住宅業界で好調な「多層階住宅」。住宅メーカー選択のコツは?

2016年08月11日 11:44

 住宅業界では今、多層階住宅が好調だ。2013年の消費税増税後、新設住宅着工戸数は減少傾向にあるが、その一方で2015年1月相続税改正を受けて、とくに地価の高い都市部に土地や住宅を所有している人の中で、賃貸や店舗・事務所併用住宅での資産活用を検討する動きが増えている。相続税を課税されるよりも課税対象額の減額を見込むのが狙いだ。

 そこで、限られた土地を最大限に利用できる多層階住宅の人気が高まっている。ところが、大手住宅メーカーのみならず、さまざまな住宅会社や工務店がこの市場への参入を開始しており、工法も木造、鉄骨、コンクリートと混在しているため、購入を検討する際には、なかなか選択が難しいのが現状だ。

 選択の基準としては、性能面、設備面、耐久性、耐震性、施工期間などがあるが、やはり多層階住宅の実績が豊富な住宅メーカーを選択するのが無難ではないだろうか。

 そういう観点で考えれば、大手住宅メーカーの中でも群を抜いて多層階住宅に力を入れているパナホームが、まず選択肢に上がってくる。パナホームは2011年9月から重量鉄骨構造の多層階住宅「Vieuno」を販売し、全国の都市部を中心に積極的に展開してきた。工業化住宅で初めて7階建まで対応できることが大きくニュースにも取り上げられ、その技術力と、戦略営業拠点「Vieuno Plaza」での提案力で多層階住宅の需要では着実に受注を伸ばしている。

 そんなパナホームは、さらに4月から多層階住宅の中でもとくにニーズの多い3階建てに特化した「Vieuno3s(ビューノ スリーエス)」を販売し、女性と家族がときめく「動線」「家事」「収納」プランや、住宅性能表示最高の構造等級「3-3-2」を標準仕様とすることで実現した最大級の空間力を武器に3階建住宅市場でシェアアップを狙っている。

 もちろん他社も、パナホームの独壇場に手をこまねいて見ているだけではない。

 例えば、大和ハウスの重量鉄骨住宅ならではの自由な生活空間を提案する「skye~スカイエ~」や、セキスイハイムの「デシオ」、そして、独自のβ工法システムと高級感あふれる仕様で人気の積水ハウスの「ビエナ」など、他社もそれぞれの得意分野で差別化を図りながら、多層階住宅を展開している。
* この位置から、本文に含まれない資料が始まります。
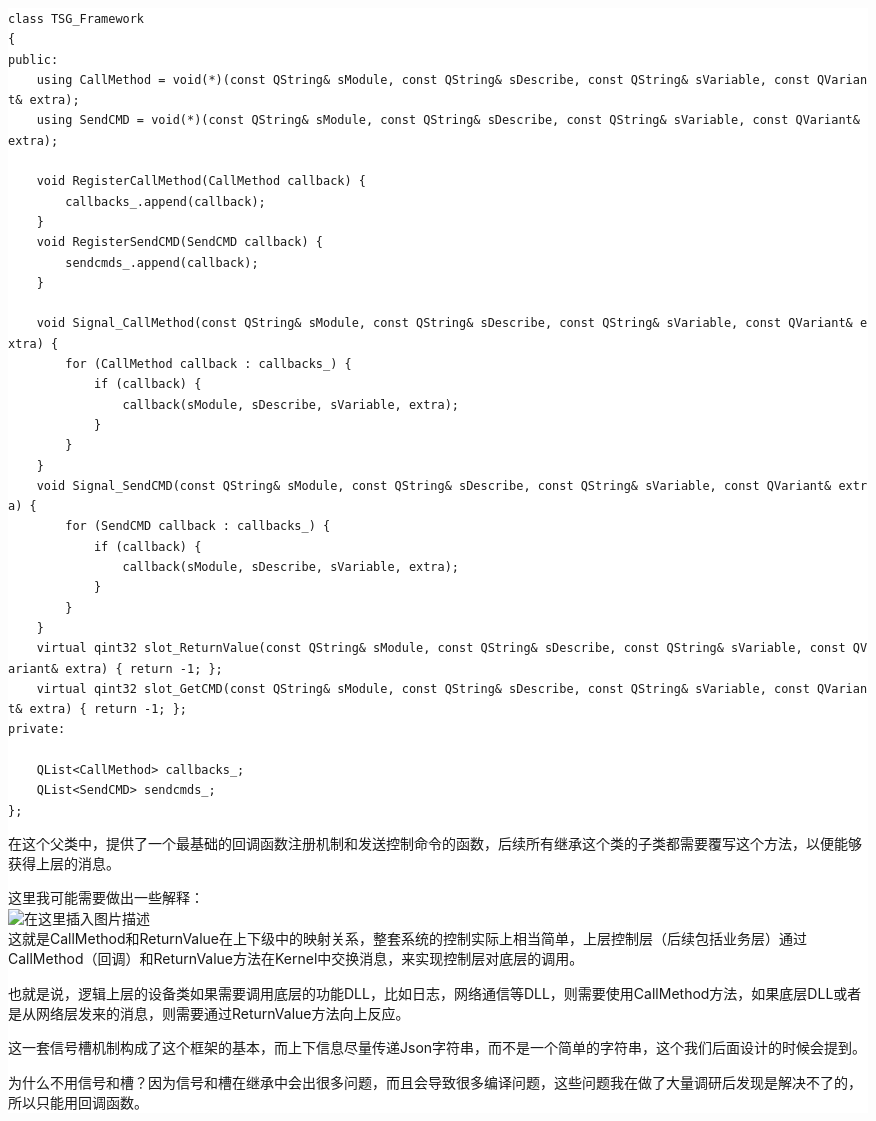     class TSG_Framework
    {
    public:
    	using CallMethod = void(*)(const QString& sModule, const QString& sDescribe, const QString& sVariable, const QVariant& extra);
    	using SendCMD = void(*)(const QString& sModule, const QString& sDescribe, const QString& sVariable, const QVariant& extra);
    
    	void RegisterCallMethod(CallMethod callback) {
    		callbacks_.append(callback);
    	}
    	void RegisterSendCMD(SendCMD callback) {
    		sendcmds_.append(callback);
    	}
    
    	void Signal_CallMethod(const QString& sModule, const QString& sDescribe, const QString& sVariable, const QVariant& extra) {
    		for (CallMethod callback : callbacks_) {
    			if (callback) {
    				callback(sModule, sDescribe, sVariable, extra);
    			}
    		}
    	}
    	void Signal_SendCMD(const QString& sModule, const QString& sDescribe, const QString& sVariable, const QVariant& extra) {
    		for (SendCMD callback : callbacks_) {
    			if (callback) {
    				callback(sModule, sDescribe, sVariable, extra);
    			}
    		}
    	}
    	virtual qint32 slot_ReturnValue(const QString& sModule, const QString& sDescribe, const QString& sVariable, const QVariant& extra) { return -1; };
    	virtual qint32 slot_GetCMD(const QString& sModule, const QString& sDescribe, const QString& sVariable, const QVariant& extra) { return -1; };
    private:
    
    	QList<CallMethod> callbacks_;
    	QList<SendCMD> sendcmds_;
    };
    

在这个父类中，提供了一个最基础的回调函数注册机制和发送控制命令的函数，后续所有继承这个类的子类都需要覆写这个方法，以便能够获得上层的消息。

这里我可能需要做出一些解释：  
![在这里插入图片描述](https://img-blog.csdnimg.cn/277d5b338768450e833da8e8e60b7df7.png)  
这就是CallMethod和ReturnValue在上下级中的映射关系，整套系统的控制实际上相当简单，上层控制层（后续包括业务层）通过CallMethod（回调）和ReturnValue方法在Kernel中交换消息，来实现控制层对底层的调用。

也就是说，逻辑上层的设备类如果需要调用底层的功能DLL，比如日志，网络通信等DLL，则需要使用CallMethod方法，如果底层DLL或者是从网络层发来的消息，则需要通过ReturnValue方法向上反应。

这一套信号槽机制构成了这个框架的基本，而上下信息尽量传递Json字符串，而不是一个简单的字符串，这个我们后面设计的时候会提到。

为什么不用信号和槽？因为信号和槽在继承中会出很多问题，而且会导致很多编译问题，这些问题我在做了大量调研后发现是解决不了的，所以只能用回调函数。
 多層階にすれば、家は家族が住むだけでなく、余っているスペースを貸すこともできるようになる。賃貸経営なんて自分には関係がないと思っていた人も、意外に好条件で資産を運用することができるかもしれない。相続税対策が頭をよぎったときは、一度、住宅メーカーに相談してみてはいかがだろうか。(編集担当:藤原伊織)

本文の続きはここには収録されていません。